◆ **YOUR OBJECTIVE**
Scan the entries below for "file" and copy each line that holds it.

◆ **Collected data**
::::::::::
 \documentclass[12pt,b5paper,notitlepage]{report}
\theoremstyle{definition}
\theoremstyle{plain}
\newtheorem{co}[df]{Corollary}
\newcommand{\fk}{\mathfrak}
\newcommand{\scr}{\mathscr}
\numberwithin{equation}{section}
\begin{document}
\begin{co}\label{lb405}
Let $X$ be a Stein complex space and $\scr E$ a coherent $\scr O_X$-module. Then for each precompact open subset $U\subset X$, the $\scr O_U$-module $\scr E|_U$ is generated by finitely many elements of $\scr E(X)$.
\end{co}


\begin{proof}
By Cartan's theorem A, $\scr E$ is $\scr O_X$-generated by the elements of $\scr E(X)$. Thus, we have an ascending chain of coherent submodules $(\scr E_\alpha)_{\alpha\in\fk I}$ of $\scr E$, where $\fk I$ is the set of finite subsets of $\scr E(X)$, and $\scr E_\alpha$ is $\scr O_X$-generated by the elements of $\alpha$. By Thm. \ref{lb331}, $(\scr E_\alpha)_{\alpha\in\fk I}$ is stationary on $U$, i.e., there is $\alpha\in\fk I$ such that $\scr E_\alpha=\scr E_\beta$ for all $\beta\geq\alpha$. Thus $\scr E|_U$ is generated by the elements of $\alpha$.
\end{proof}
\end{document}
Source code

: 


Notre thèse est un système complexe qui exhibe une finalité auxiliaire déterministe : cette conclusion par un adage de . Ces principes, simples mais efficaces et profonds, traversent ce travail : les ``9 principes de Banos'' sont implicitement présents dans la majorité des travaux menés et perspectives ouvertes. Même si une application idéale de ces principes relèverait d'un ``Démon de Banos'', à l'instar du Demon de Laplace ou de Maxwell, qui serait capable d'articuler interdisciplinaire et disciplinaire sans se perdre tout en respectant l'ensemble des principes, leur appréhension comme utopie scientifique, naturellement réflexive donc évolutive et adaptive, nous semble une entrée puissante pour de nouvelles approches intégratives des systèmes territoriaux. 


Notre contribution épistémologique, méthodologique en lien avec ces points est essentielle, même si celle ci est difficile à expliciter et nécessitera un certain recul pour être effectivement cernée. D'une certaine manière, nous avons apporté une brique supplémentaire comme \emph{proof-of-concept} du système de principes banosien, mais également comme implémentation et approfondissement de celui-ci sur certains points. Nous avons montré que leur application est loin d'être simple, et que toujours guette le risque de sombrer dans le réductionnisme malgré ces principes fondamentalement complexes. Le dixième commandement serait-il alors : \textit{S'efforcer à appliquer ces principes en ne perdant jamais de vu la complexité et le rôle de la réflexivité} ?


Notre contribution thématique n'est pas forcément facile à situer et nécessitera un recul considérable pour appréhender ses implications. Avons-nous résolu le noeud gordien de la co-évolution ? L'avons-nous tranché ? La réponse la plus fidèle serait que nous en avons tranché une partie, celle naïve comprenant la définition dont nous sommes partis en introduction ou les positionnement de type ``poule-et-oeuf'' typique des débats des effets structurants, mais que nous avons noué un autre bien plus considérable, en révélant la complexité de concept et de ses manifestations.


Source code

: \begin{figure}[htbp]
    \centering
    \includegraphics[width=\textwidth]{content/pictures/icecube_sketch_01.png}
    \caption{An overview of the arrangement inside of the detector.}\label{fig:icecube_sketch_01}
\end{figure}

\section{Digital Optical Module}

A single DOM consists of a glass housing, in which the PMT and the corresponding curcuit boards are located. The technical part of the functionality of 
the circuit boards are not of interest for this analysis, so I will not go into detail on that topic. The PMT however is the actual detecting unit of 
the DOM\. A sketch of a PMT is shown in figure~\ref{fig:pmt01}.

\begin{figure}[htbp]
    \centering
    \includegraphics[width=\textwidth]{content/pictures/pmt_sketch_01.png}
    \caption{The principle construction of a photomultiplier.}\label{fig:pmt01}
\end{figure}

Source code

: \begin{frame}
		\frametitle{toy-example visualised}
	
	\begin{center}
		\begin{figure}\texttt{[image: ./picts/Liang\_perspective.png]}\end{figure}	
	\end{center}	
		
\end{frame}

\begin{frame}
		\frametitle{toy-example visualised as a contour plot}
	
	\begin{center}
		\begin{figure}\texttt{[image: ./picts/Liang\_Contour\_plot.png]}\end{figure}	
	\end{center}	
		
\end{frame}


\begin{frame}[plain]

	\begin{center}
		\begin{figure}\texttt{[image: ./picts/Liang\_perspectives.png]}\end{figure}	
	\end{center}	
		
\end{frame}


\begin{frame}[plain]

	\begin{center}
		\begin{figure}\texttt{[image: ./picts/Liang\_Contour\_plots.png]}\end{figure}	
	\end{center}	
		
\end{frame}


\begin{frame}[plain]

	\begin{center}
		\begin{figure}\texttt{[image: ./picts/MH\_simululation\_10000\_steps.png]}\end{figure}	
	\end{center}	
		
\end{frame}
::::::::::
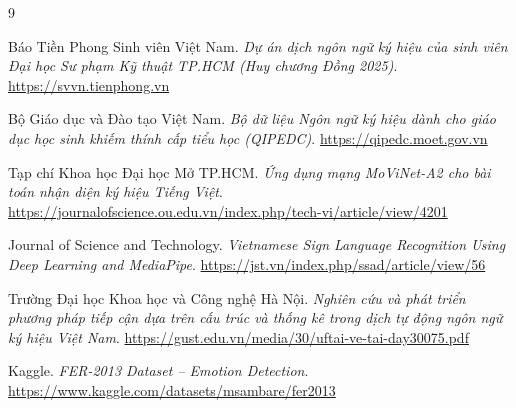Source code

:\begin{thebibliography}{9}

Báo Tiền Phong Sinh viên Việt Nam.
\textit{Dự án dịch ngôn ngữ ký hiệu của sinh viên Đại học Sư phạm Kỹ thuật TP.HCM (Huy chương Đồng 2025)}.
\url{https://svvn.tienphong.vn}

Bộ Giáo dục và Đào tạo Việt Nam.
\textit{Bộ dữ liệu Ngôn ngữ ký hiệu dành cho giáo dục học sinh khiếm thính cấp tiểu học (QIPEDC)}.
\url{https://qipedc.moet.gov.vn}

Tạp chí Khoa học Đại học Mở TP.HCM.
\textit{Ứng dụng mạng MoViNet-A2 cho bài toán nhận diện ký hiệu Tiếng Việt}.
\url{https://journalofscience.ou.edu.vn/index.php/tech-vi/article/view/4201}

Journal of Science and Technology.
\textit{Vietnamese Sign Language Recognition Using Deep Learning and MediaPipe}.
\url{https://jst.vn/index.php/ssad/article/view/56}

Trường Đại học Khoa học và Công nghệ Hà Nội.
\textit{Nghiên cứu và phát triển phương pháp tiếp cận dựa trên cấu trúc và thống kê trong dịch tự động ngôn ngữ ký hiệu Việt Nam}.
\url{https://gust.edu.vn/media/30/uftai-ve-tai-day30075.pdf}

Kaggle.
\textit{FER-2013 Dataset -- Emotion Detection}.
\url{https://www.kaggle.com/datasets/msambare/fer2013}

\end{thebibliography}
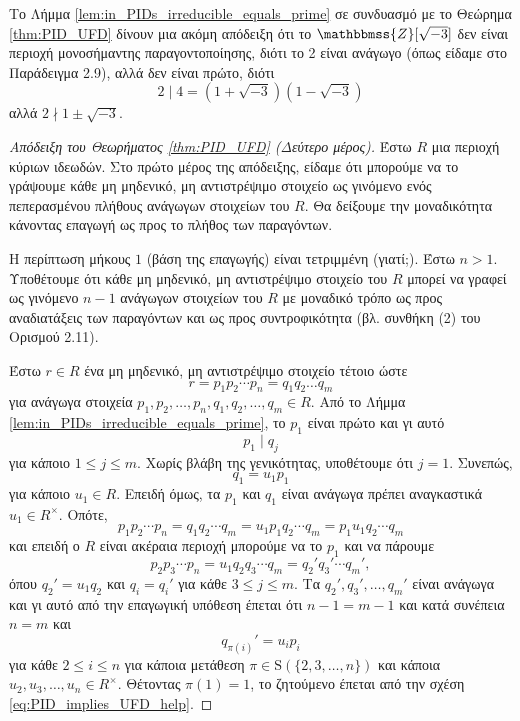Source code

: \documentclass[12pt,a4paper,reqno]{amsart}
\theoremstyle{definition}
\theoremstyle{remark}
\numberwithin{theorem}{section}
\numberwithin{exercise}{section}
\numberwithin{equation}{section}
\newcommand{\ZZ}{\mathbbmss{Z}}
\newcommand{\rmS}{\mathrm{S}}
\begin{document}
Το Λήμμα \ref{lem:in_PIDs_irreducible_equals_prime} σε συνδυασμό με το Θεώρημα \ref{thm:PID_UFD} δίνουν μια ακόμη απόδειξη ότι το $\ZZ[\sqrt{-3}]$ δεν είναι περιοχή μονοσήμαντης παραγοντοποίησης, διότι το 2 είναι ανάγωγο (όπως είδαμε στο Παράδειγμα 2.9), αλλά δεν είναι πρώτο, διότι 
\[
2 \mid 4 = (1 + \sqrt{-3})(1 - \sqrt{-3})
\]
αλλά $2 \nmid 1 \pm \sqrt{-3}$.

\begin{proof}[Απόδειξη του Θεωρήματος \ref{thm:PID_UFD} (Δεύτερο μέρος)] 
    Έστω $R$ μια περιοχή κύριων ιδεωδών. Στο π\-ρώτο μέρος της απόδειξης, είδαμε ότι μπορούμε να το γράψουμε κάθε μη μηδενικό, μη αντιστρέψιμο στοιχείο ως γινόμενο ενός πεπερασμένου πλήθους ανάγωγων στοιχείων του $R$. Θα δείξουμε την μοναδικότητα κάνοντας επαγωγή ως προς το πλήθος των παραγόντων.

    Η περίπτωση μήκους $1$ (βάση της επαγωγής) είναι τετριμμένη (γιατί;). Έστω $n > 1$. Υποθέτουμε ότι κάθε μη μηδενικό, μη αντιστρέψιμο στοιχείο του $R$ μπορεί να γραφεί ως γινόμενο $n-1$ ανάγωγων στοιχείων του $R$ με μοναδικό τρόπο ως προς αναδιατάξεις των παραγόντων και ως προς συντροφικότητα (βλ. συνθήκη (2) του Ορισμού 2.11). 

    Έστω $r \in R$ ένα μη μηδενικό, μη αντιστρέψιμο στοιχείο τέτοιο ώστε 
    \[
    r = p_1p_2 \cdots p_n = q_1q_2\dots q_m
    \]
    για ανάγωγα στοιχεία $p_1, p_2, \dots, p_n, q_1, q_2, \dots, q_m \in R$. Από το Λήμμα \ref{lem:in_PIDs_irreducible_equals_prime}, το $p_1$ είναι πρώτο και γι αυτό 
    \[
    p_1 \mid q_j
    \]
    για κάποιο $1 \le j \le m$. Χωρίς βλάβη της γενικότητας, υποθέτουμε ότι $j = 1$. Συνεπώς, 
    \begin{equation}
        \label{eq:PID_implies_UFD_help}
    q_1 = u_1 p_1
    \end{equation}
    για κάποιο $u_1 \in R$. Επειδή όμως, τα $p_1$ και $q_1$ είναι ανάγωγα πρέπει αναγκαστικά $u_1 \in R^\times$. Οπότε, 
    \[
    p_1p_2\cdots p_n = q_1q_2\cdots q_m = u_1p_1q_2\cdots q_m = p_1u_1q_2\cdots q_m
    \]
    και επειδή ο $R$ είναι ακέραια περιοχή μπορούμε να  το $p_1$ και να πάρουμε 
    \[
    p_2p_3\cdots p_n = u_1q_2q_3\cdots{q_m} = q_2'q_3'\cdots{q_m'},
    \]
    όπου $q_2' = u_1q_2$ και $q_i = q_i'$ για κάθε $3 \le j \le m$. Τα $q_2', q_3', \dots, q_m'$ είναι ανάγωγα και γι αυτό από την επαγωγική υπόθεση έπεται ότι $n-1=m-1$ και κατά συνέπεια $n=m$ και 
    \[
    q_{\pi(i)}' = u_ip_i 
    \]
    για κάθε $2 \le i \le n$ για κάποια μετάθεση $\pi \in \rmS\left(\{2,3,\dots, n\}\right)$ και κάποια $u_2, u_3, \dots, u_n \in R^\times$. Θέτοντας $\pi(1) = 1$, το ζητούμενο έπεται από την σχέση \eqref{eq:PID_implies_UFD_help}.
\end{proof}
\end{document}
::::::::::
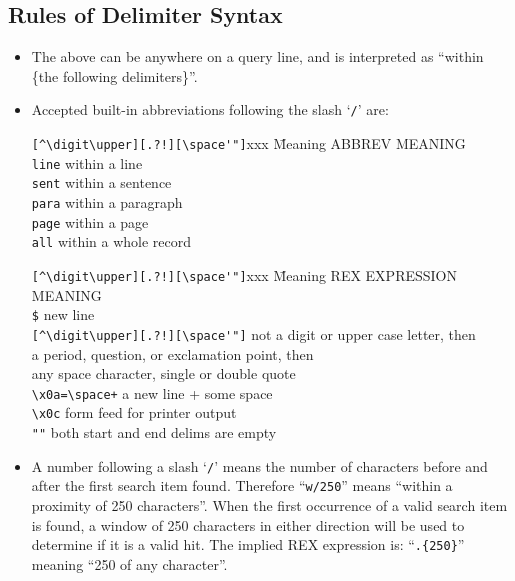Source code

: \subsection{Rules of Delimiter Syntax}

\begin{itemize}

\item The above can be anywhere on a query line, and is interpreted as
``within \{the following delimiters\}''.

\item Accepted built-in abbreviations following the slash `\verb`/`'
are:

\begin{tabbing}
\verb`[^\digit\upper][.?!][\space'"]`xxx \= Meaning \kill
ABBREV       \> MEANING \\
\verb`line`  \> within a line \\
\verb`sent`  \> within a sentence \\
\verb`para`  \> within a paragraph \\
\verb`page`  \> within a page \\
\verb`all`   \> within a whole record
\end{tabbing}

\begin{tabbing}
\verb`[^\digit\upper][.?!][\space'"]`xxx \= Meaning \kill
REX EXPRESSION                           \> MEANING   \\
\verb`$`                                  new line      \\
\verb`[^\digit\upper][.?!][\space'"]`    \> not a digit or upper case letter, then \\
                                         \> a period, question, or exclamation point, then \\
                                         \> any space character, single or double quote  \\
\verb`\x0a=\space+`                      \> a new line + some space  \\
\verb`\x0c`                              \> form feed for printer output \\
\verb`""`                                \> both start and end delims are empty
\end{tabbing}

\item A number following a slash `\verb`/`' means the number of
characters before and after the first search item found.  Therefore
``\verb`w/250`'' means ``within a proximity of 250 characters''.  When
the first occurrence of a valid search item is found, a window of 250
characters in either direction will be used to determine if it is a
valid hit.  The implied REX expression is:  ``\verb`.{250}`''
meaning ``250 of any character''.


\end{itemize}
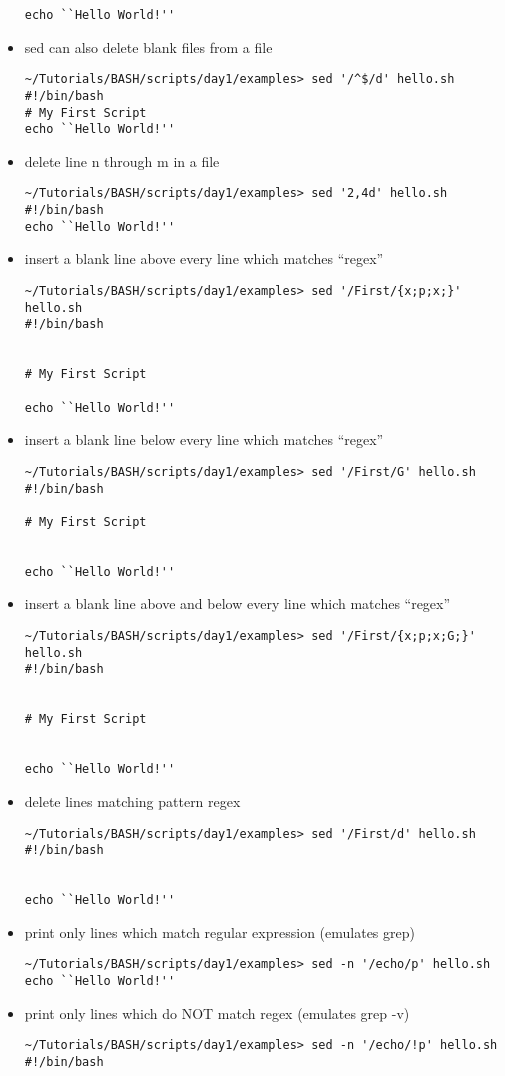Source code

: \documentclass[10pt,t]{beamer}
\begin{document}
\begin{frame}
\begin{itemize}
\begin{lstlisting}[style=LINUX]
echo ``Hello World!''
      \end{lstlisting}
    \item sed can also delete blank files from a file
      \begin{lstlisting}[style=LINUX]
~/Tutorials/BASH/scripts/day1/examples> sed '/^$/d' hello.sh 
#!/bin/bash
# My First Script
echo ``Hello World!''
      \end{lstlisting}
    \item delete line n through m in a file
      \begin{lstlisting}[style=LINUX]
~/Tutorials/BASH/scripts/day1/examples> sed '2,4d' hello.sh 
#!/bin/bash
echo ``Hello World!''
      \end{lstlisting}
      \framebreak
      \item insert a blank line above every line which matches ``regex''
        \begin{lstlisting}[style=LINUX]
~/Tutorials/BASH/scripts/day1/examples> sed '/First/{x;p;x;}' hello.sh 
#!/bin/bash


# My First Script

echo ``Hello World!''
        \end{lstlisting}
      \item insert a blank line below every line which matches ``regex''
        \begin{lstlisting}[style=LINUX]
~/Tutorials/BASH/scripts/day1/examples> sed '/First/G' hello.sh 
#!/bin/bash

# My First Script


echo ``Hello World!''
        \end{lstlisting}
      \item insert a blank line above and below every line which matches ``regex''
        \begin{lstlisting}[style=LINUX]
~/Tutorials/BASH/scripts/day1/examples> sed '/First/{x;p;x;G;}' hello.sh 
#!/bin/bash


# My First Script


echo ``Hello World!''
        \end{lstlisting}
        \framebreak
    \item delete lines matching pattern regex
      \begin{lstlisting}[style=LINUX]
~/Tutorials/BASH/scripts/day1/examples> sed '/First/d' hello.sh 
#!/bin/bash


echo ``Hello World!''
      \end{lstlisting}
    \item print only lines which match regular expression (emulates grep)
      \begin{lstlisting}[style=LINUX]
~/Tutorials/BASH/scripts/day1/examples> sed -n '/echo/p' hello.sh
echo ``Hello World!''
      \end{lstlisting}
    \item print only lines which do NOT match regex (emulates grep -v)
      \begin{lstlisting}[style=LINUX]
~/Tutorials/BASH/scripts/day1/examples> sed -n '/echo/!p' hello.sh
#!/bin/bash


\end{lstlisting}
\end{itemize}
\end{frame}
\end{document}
::::::::::
◆ **REPLY**
    \item sed can also delete blank files from a file
    \item delete line n through m in a file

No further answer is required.